ESPN's HD channel won't have 3700 hours of HD programming for another year or so. This year will only be sporting events, no highlight shows in HD etc.

As far as the $9.95 pricing, without any reference to a source, I wouldn't put too much faith in it.


----------



## JAYPB (May 8, 2002)

> _quote: _ *
> --------------------------------------------------------------------------------
> While no announcements have been made, we were tipped that ESPN-HD will be made available from satellite TV suppliers DirecTV and Dish Network as part of a $9.95/month HD premium bundle that includes the already up and running DiscoveryHD, HDNet and HDNet Movies channels.
> --------------------------------------------------------------------------------
> *


To Dish Subs----is the above referring to a tier of service you already pay for? As most DirecTV subs know, Discovery HD and HDNet Movies doesn't "exist" for us now. As I read the above I was almost inclined to imagine that the statement applies more to Dish subs than D* subs.....unless D* has another tier of service in the works !?!? :shrug:

Either way---get me my ESPNHD :welcome:


----------



## Chris Freeland (Mar 24, 2002)

> _Originally posted by JAYPB _
> *
> 
> To Dish Subs----is the above referring to a tier of service you already pay for? As most DirecTV subs know, Discovery HD and HDNet Movies doesn't "exist" for us now. As I read the above I was almost inclined to imagine that the statement applies more to Dish subs than D* subs.....unless D* has another tier of service in the works !?!? :shrug:
> ...


I got that impression too, however it could mean that both providers are going to offer a $10 package. I guess we will just have to waite and see.


----------



## DChristmann (Dec 17, 2002)

> _Originally posted by JAYPB _
> *
> 
> To Dish Subs----is the above referring to a tier of service you already pay for? As most DirecTV subs know, Discovery HD and HDNet Movies doesn't "exist" for us now. As I read the above I was almost inclined to imagine that the statement applies more to Dish subs than D* subs.....unless D* has another tier of service in the works !?!? :shrug:
> ...


Well, right now, DISH charges $9.95/month for Discovery HD. To me, that's a big rip-off, so I don't subscribe.
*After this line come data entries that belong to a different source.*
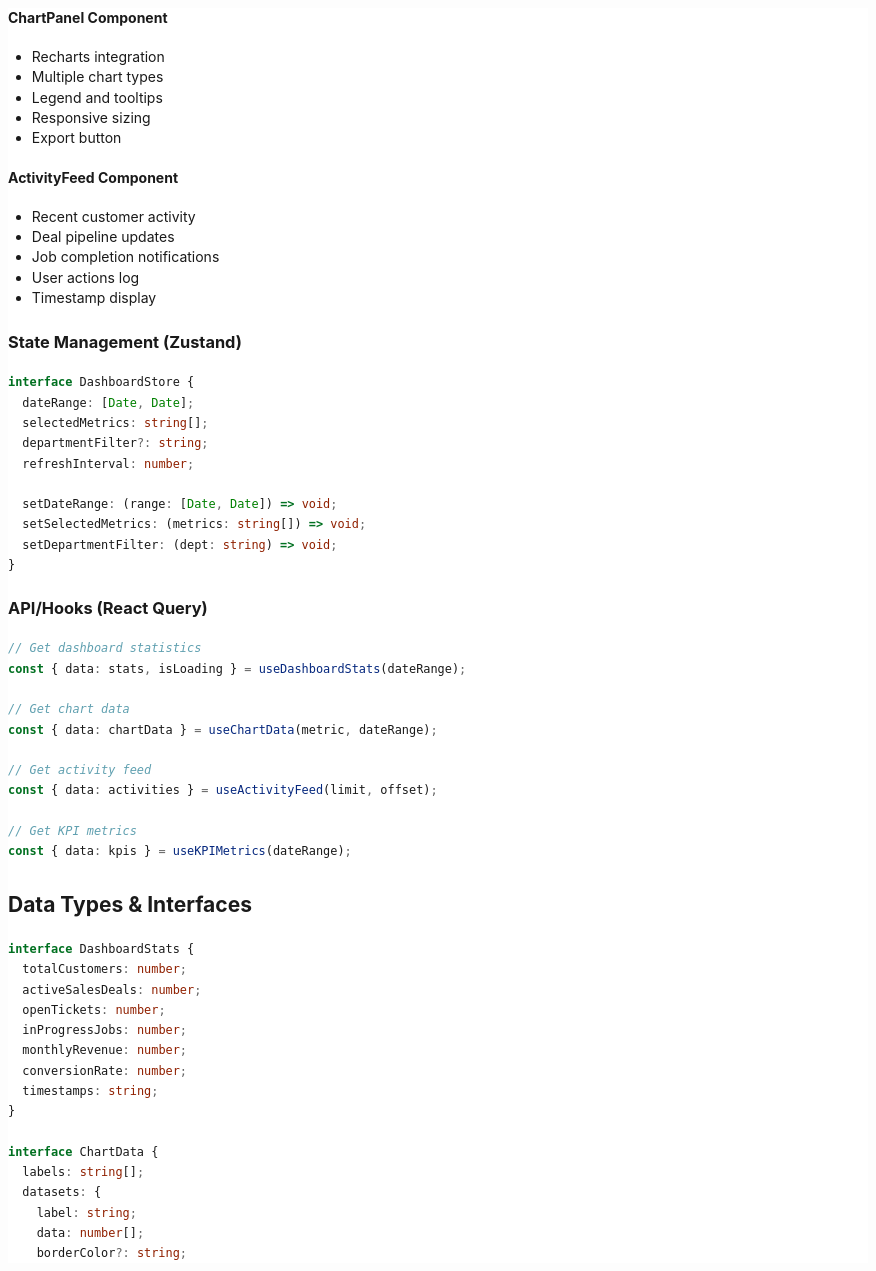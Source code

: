 #### ChartPanel Component
- Recharts integration
- Multiple chart types
- Legend and tooltips
- Responsive sizing
- Export button

#### ActivityFeed Component
- Recent customer activity
- Deal pipeline updates
- Job completion notifications
- User actions log
- Timestamp display

### State Management (Zustand)

```typescript
interface DashboardStore {
  dateRange: [Date, Date];
  selectedMetrics: string[];
  departmentFilter?: string;
  refreshInterval: number;
  
  setDateRange: (range: [Date, Date]) => void;
  setSelectedMetrics: (metrics: string[]) => void;
  setDepartmentFilter: (dept: string) => void;
}
```

### API/Hooks (React Query)

```typescript
// Get dashboard statistics
const { data: stats, isLoading } = useDashboardStats(dateRange);

// Get chart data
const { data: chartData } = useChartData(metric, dateRange);

// Get activity feed
const { data: activities } = useActivityFeed(limit, offset);

// Get KPI metrics
const { data: kpis } = useKPIMetrics(dateRange);
```

## Data Types & Interfaces

```typescript
interface DashboardStats {
  totalCustomers: number;
  activeSalesDeals: number;
  openTickets: number;
  inProgressJobs: number;
  monthlyRevenue: number;
  conversionRate: number;
  timestamps: string;
}

interface ChartData {
  labels: string[];
  datasets: {
    label: string;
    data: number[];
    borderColor?: string;
```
However, my wild-assed guess based on that article above is that maybe they'll add ESPN HD and the HDnet channels to Discovery HD and change the $9.95 Discovery HD package to the $9.95 HD channels package. And if they do that, I'll sign up for it tomorrow. And, uh, order an 8PSK module.


----------



## Cyclone (Jul 1, 2002)

I'm pretty sure that Discovery HD is only $7.99 a month. I'm also pretty sure that this Guy doesn't have any more information about whats going to happen than anyone else.


----------



## RAD (Aug 5, 2002)

Dish needs to announce something soon if they're planning to make a 3/30 startup date. Unless they plan to give it away for free the first month or so. Dang, I'm tried of waiting for some news on this. This isn't right, Saddam know's that he'll be bomded in a day or two but we can't find out if we'll get ESPN-HD.


----------



## Scott Greczkowski (Mar 21, 2002)

There is a retailer Charlie Chat this Friday, let's hope they mention something then.


----------



## Mike123abc (Jul 19, 2002)

If they just bundle HD-Net and ESPN-HD for the Discovery HD price I will be pretty happy with that. DHDT is overpriced on Dish right now (I assume they were charging that much just to cover the module costs). With cable Cos carrying it for $5/month makes Dish look bad.


----------



## bolco (Jun 11, 2002)

> _Originally posted by RAD _
> *Dish needs to announce something soon if they're planning to make a 3/30 startup date. *


No, they'll announce the new package rate on 3/29...and tell the CSR's ABOUT 3 WEEKS LATER!!


----------



## sampatterson (Aug 27, 2002)

I agree, as long as my Discovery subscription goes toward the new HD package, it is good. That makes it more palatable, HD channels for $9.95. Hopefully Dish, if they do this, will be planning ahead and call this package America's HD 15 (start with 3 and add 12 more in the next year for the same $9.95 price)


----------



## ibglowin (Sep 10, 2002)

Not to change the focus here (bring on the HD Package!) but has anyone else seen the commericals on DHDT that they are going to start boradcasting nore and more full length movies? This is not really what I bought the channel for and I was hoping to have more and more original programming (like the Bismarck special)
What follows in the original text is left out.